Leaving out the pictures, reproduce each record exactly and in full.
--- Listed entries Enclosed Below ---
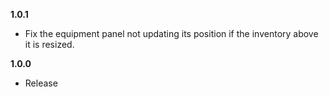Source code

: **1.0.1**

* Fix the equipment panel not updating its position if the inventory above it is resized.

**1.0.0**

* Release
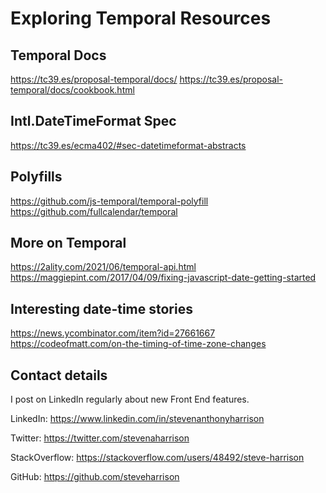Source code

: # Exploring Temporal Resources

## Temporal Docs
https://tc39.es/proposal-temporal/docs/
https://tc39.es/proposal-temporal/docs/cookbook.html

## Intl.DateTimeFormat Spec
https://tc39.es/ecma402/#sec-datetimeformat-abstracts

## Polyfills
https://github.com/js-temporal/temporal-polyfill
https://github.com/fullcalendar/temporal

## More on Temporal
https://2ality.com/2021/06/temporal-api.html
https://maggiepint.com/2017/04/09/fixing-javascript-date-getting-started

## Interesting date-time stories
https://news.ycombinator.com/item?id=27661667
https://codeofmatt.com/on-the-timing-of-time-zone-changes

## Contact details
I post on LinkedIn regularly about new Front End features.

LinkedIn: https://www.linkedin.com/in/stevenanthonyharrison

Twitter: https://twitter.com/stevenaharrison

StackOverflow: https://stackoverflow.com/users/48492/steve-harrison

GitHub: https://github.com/steveharrison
--- End of Enclosed Listed entries ---
◆ Response box
Source code

: **1.0.1**

* Fix the equipment panel not updating its position if the inventory above it is resized.

**1.0.0**

* Release
Source code

: # Exploring Temporal Resources

## Temporal Docs
https://tc39.es/proposal-temporal/docs/
https://tc39.es/proposal-temporal/docs/cookbook.html

## Intl.DateTimeFormat Spec
https://tc39.es/ecma402/#sec-datetimeformat-abstracts

## Polyfills
https://github.com/js-temporal/temporal-polyfill
https://github.com/fullcalendar/temporal

## More on Temporal
https://2ality.com/2021/06/temporal-api.html
https://maggiepint.com/2017/04/09/fixing-javascript-date-getting-started

## Interesting date-time stories
https://news.ycombinator.com/item?id=27661667
https://codeofmatt.com/on-the-timing-of-time-zone-changes

## Contact details
I post on LinkedIn regularly about new Front End features.

LinkedIn: https://www.linkedin.com/in/stevenanthonyharrison

Twitter: https://twitter.com/stevenaharrison

StackOverflow: https://stackoverflow.com/users/48492/steve-harrison

GitHub: https://github.com/steveharrison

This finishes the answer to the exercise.